_Brief_
Using the listing below, extract each line that has the word "them" in it.

⟨

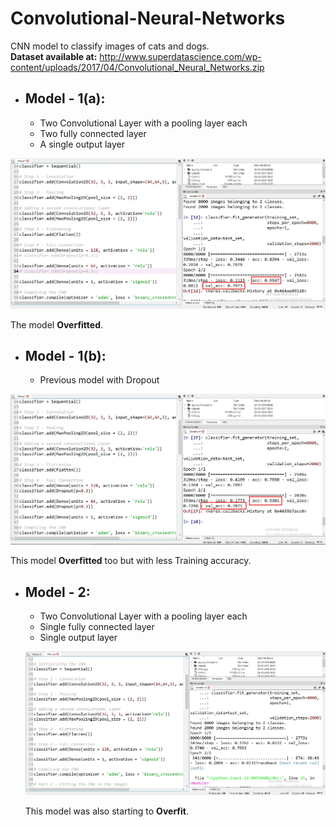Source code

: # Convolutional-Neural-Networks
CNN model to classify images of cats and dogs.                                                                                              
**Dataset available at:** http://www.superdatascience.com/wp-content/uploads/2017/04/Convolutional_Neural_Networks.zip          
* ## Model - 1(a):
  * Two Convolutional Layer with a pooling layer each
  * Two fully connected layer
  * A single output layer                                                                             
                                   
![](Model_1.jpg)

The model **Overfitted**.
                                               
* ## Model - 1(b):
  * Previous model with Dropout                                                          
                           
![](Model_2.jpg)                                           

This model **Overfitted** too but with less Training accuracy.                                    

* ## Model - 2:
  * Two Convolutional Layer with a pooling layer each
  * Single fully connected layer
  * Single output layer                                                                  
   
   ![](Model_3.jpg)                                                              
   
   This model was also starting to **Overfit**. 
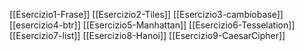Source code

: 

[[Esercizio1-Frase]]
[[Esercizio2-Tiles]]
[[Esercizio3-cambiobase]]
[[esercizio4-btr]]
[[Esercizio5-Manhattan]]
[[Esercizio6-Tesselation]]
[[Esercizio7-list]]
[[Esercizio8-Hanoi]]
[[Esercizio9-CaesarCipher]]
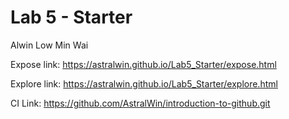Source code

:# Lab 5 - Starter
Alwin Low Min Wai

Expose link: https://astralwin.github.io/Lab5_Starter/expose.html

Explore link: https://astralwin.github.io/Lab5_Starter/explore.html

CI Link: https://github.com/AstralWin/introduction-to-github.git
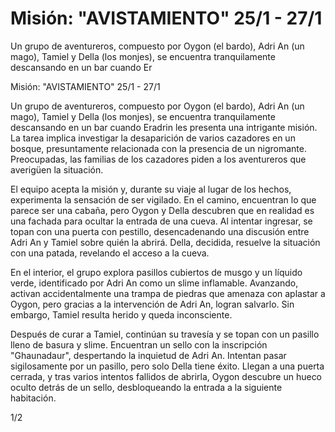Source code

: # Misión: "AVISTAMIENTO" 25/1 - 27/1

Un grupo de aventureros, compuesto por Oygon (el bardo), Adri An (un mago), Tamiel y Della (los monjes), se encuentra tranquilamente descansando en un bar cuando Er

Misión: "AVISTAMIENTO" 25/1 - 27/1

Un grupo de aventureros, compuesto por Oygon (el bardo), Adri An (un mago), Tamiel y Della (los monjes), se encuentra tranquilamente descansando en un bar cuando Eradrin les presenta una intrigante misión. La tarea implica investigar la desaparición de varios cazadores en un bosque, presuntamente relacionada con la presencia de un nigromante. Preocupadas, las familias de los cazadores piden a los aventureros que averigüen la situación.

El equipo acepta la misión y, durante su viaje al lugar de los hechos, experimenta la sensación de ser vigilado. En el camino, encuentran lo que parece ser una cabaña, pero Oygon y Della descubren que en realidad es una fachada para ocultar la entrada de una cueva. Al intentar ingresar, se topan con una puerta con pestillo, desencadenando una discusión entre Adri An y Tamiel sobre quién la abrirá. Della, decidida, resuelve la situación con una patada, revelando el acceso a la cueva.

En el interior, el grupo explora pasillos cubiertos de musgo y un líquido verde, identificado por Adri An como un slime inflamable. Avanzando, activan accidentalmente una trampa de piedras que amenaza con aplastar a Oygon, pero gracias a la intervención de Adri An, logran salvarlo. Sin embargo, Tamiel resulta herido y queda inconsciente.

Después de curar a Tamiel, continúan su travesía y se topan con un pasillo lleno de basura y slime. Encuentran un sello con la inscripción "Ghaunadaur", despertando la inquietud de Adri An. Intentan pasar sigilosamente por un pasillo, pero solo Della tiene éxito. Llegan a una puerta cerrada, y tras varios intentos fallidos de abrirla, Oygon descubre un hueco oculto detrás de un sello, desbloqueando la entrada a la siguiente habitación.

1/2

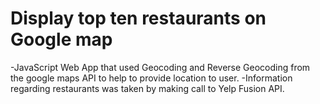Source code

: # Display top ten restaurants on Google map
-JavaScript Web App that used Geocoding and Reverse Geocoding from the google maps API to help to provide location to user.
-Information regarding restaurants was taken by making call to Yelp Fusion API.
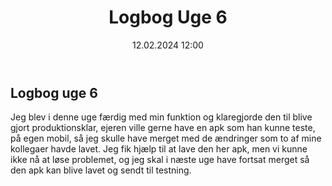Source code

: ﻿---
title: Logbog Uge 6
date: 12.02.2024 12:00
categories: [Praktik]
tags: [praktik]
---
## Logbog uge 6

Jeg blev i denne uge færdig med min funktion og klaregjorde den til blive gjort produktionsklar,
ejeren ville gerne have en apk som han kunne teste, på egen mobil, så jeg skulle have merget med de ændringer 
som to af mine kollegaer havde lavet. 
Jeg fik hjælp til at lave den her apk, men vi kunne ikke nå at løse problemet, og jeg skal i næste uge have fortsat
merget så den apk kan blive lavet og sendt til testning.
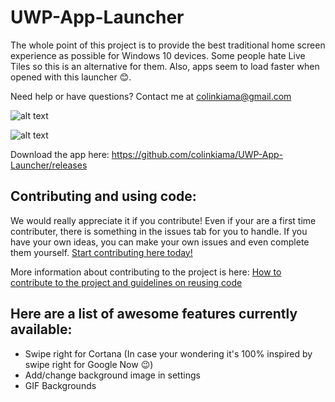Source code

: # UWP-App-Launcher
The whole point of this project is to provide the best traditional home screen experience as possible for Windows 10 devices. Some people hate Live Tiles so this is an alternative for them. Also, apps seem to load faster when opened with this launcher 😊.

Need help or have questions? Contact me at colinkiama@gmail.com

![alt text](https://github.com/colinkiama/UWP-App-Launcher/blob/master/appLauncherDemo.gif)

![alt text](https://github.com/colinkiama/UWP-App-Launcher/blob/master/appLauncherGIFSupport.gif)

Download the app here: https://github.com/colinkiama/UWP-App-Launcher/releases

## Contributing and using code:
We would really appreciate it if you contribute! Even if your are a first time contributer, there is something in the issues tab for you to handle. If you have your own ideas, you can make your own issues and even complete them yourself. 
[Start contributing here today!](https://github.com/colinkiama/UWP-App-Launcher/issues)

More information about contributing to the project is here: [How to contribute to the project and guidelines on reusing code](https://github.com/colinkiama/UWP-App-Launcher/blob/master/CONTRIBUTING.md)


## Here are a list of awesome features currently available:
* Swipe right for Cortana (In case your wondering it's 100% inspired by swipe right for Google Now 😉)
* Add/change background image in settings
* GIF Backgrounds

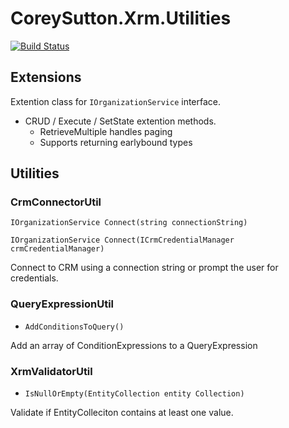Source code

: # CoreySutton.Xrm.Utilities

[![Build Status](https://travis-ci.org/CoreySutton/Xrm.Utilities.svg?branch=master)](https://travis-ci.org/CoreySutton/Xrm.Utilities)

## Extensions
Extention class for `IOrganizationService` interface.
* CRUD / Execute / SetState extention methods.
  * RetrieveMultiple handles paging
  * Supports returning earlybound types

## Utilities
### CrmConnectorUtil
`IOrganizationService Connect(string connectionString)`

`IOrganizationService Connect(ICrmCredentialManager crmCredentialManager)`

Connect to CRM using a connection string or prompt the user for credentials.

### QueryExpressionUtil
* `AddConditionsToQuery()`

Add an array of ConditionExpressions to a QueryExpression

### XrmValidatorUtil
* `IsNullOrEmpty(EntityCollection entity Collection)`

Validate if EntityColleciton contains  at least one value.
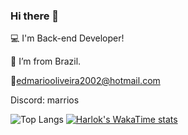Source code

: 
### Hi there 🍍

:computer: I'm Back-end Developer!

:house_with_garden: I’m from Brazil.

📧edmariooliveira2002@hotmail.com

Discord: marrios

![Top Langs](https://github-readme-stats.vercel.app/api/top-langs/?username=marriosdev&langs_count=20)
[![Harlok's WakaTime stats](https://github-readme-stats.vercel.app/api/wakatime?username=@marriosdev)](https://github.com/anuraghazra/github-readme-stats)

⟩

_Expected answer_
The whole point of this project is to provide the best traditional home screen experience as possible for Windows 10 devices. Some people hate Live Tiles so this is an alternative for them. Also, apps seem to load faster when opened with this launcher 😊.
We would really appreciate it if you contribute! Even if your are a first time contributer, there is something in the issues tab for you to handle. If you have your own ideas, you can make your own issues and even complete them yourself. 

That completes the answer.